Zobaczyła, jak oczy szambelana robią się prawie okrągłe ze zdumienia.

Wybełkotał:

- Chcesz jechać... do Loches?

Nie miał jednak czasu, by dokończyć, i zgiął się wpół w głębokim ukłonie, podczas gdy jakiś młody i łagodny głos kontynuował jego wypowiedź:

- To byłoby czyste szaleństwo, jeśli chcesz znać moje zdanie, pani. Król nigdy nikogo nie przyjmuje, kiedy tam jedzie, gdyż jest to miejsce pobytu więźniów politycznych i ktokolwiek ośmieli się narazić na szwank jego obronność, wystawia się na jego gniew. Czy pragniesz ujrzeć go zagniewanym?

Głos należał do dziewczynki, młodziutkiej panienki mogącej mieć trzynaście lub czternaście lat, za którą stała wysoka kobieta ubrana jak dama dworu, z rękami splecionymi na brzuchu w postawie pełnej godności. Co do dziewczynki, Fiora z litością pomyślała, że nigdy nie widziała tak pozbawionej wdzięku nastolatki... ani tak pełnej godności. Pod fioletowoniebieskim aksamitem sukni haftowanej srebrną nicią w drobne kwiaty lilii ramiona wydawały się nierówne, a ciało zniekształcone. Twarz o zbyt dużym nosie, smutnych ustach i lekko wyłupiastych oczach zdawała się znaleźć tam przez pomyłkę, jakby należała do ciała dużo starszej kobiety. Ale ile słodyczy i światła znajdowało się w tych brązowych, pełnych bólu oczach! Nie wiedząc, co powiedzieć, tak wielkie wrażenie wywarła na niej ta dziewczynka, Fiora zastanawiała się, jak się zachować, kiedy towarzysząca dziewczynce dama pouczyła ją nie bez pewnej surowości:

- Skłoń się, pani! To madame Joanna de Valois, księżna Orleanu, czyni ci zaszczyt, zwracając się do ciebie!

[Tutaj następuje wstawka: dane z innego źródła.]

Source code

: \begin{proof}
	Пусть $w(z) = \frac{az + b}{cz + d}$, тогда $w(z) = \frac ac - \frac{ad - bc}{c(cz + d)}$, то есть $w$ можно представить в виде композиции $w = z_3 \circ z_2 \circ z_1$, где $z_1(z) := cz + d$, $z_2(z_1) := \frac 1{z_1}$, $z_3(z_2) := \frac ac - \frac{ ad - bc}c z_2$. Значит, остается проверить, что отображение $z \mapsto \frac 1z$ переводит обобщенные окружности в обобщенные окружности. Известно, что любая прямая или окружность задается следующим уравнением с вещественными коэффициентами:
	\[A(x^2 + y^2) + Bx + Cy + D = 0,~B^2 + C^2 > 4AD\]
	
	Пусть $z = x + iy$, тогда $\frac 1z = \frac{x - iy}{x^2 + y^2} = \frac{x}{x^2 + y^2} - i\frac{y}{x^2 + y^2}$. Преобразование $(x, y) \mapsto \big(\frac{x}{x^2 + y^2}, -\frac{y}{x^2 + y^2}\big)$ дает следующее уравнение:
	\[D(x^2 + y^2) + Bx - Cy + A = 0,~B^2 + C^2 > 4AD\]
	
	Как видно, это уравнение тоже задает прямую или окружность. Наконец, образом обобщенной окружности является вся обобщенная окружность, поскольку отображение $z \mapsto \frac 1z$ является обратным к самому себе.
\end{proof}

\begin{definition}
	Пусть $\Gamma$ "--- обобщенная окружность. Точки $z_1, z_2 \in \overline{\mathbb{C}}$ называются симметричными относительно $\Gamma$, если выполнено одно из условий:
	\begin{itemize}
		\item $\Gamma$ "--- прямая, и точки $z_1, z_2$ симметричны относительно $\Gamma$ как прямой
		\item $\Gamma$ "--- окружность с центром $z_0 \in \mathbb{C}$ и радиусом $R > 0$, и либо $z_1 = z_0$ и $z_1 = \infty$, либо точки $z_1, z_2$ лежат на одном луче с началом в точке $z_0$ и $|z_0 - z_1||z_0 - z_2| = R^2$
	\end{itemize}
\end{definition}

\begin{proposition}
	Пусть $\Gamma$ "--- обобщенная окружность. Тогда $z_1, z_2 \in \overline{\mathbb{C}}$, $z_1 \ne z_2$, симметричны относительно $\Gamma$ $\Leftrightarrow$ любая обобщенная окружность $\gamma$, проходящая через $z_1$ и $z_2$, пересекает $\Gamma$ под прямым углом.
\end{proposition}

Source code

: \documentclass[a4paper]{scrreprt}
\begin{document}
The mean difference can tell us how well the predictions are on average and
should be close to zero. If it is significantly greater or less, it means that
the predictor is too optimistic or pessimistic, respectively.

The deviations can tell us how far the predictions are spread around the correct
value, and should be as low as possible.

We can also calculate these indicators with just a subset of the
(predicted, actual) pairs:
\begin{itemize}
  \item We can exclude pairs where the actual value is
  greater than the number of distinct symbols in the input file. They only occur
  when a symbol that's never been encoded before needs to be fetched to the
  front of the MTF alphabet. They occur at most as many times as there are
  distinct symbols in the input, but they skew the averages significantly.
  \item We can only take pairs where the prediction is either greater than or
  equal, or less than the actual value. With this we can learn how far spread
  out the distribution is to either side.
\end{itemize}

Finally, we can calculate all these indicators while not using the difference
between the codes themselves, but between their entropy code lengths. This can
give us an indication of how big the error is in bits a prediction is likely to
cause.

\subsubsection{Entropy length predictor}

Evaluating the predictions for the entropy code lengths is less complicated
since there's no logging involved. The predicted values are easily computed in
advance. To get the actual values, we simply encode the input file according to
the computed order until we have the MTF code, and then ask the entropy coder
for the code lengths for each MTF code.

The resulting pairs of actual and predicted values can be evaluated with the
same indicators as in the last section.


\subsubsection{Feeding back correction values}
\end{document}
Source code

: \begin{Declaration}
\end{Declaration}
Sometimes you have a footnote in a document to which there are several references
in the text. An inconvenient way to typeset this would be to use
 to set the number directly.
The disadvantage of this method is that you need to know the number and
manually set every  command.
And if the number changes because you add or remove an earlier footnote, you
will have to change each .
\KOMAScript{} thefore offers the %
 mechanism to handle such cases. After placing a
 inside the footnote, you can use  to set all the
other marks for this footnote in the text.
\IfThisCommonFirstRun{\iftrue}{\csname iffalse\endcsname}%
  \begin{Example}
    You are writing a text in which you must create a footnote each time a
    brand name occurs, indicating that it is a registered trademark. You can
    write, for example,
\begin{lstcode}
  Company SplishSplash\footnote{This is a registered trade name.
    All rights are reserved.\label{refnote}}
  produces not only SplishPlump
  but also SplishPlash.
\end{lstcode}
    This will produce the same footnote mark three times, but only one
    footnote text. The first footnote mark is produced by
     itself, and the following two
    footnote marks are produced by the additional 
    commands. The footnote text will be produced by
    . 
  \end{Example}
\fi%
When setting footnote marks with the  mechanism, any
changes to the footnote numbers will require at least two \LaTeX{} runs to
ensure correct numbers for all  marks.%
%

Fiora, zmieszana, natychmiast skłoniła się głęboko. A więc ta dziewczynka była młodszą córką króla, tą, do której poślubienia w ubiegłym roku zmusił swego kuzyna, młodego księcia Orleanu, zwierzając się cynicznie jednemu ze swych bliskich, że zależy mu na tym małżeństwie, gdyż dzieci młodych małżonków „nic ich nie będą kosztować". Sposób tak samo dobry, jak każdy inny, by skończyć z rywalizującym odgałęzieniem starego pnia kapetyńskiego. Petronela pewnego zimowego wieczoru opowiedziała tę historię z mnóstwem szczegółów i mnóstwem westchnień, a słuchając jej, trudno było stwierdzić, nad kim się bardziej użalała: nad młodym księciem Orleanu, o którym mówiono, że jest przystojny i zgrabny, zmuszonym do poślubienia takiego brzydactwa, czy nad tą biedaczką, której płynąca w jej żyłach królewska krew nie uchroniła przed największym poniżeniem: narzuceniem siłą chłopcu, którego ponoć kochała całym sercem. Dzieciństwo przeżyła w zamku Linieres, w Berry, gdzie nikt, nawet matka, jej nie odwiedzał, i gdzie wróciła po ślubie, zdana na tamtejszą służbę, która ją wychowała*. Bardzo rzadko widywano ją w siedzibach królewskich, których zresztą nie lubiła, wiedziała bowiem, że jej obecność nie jest pożądana.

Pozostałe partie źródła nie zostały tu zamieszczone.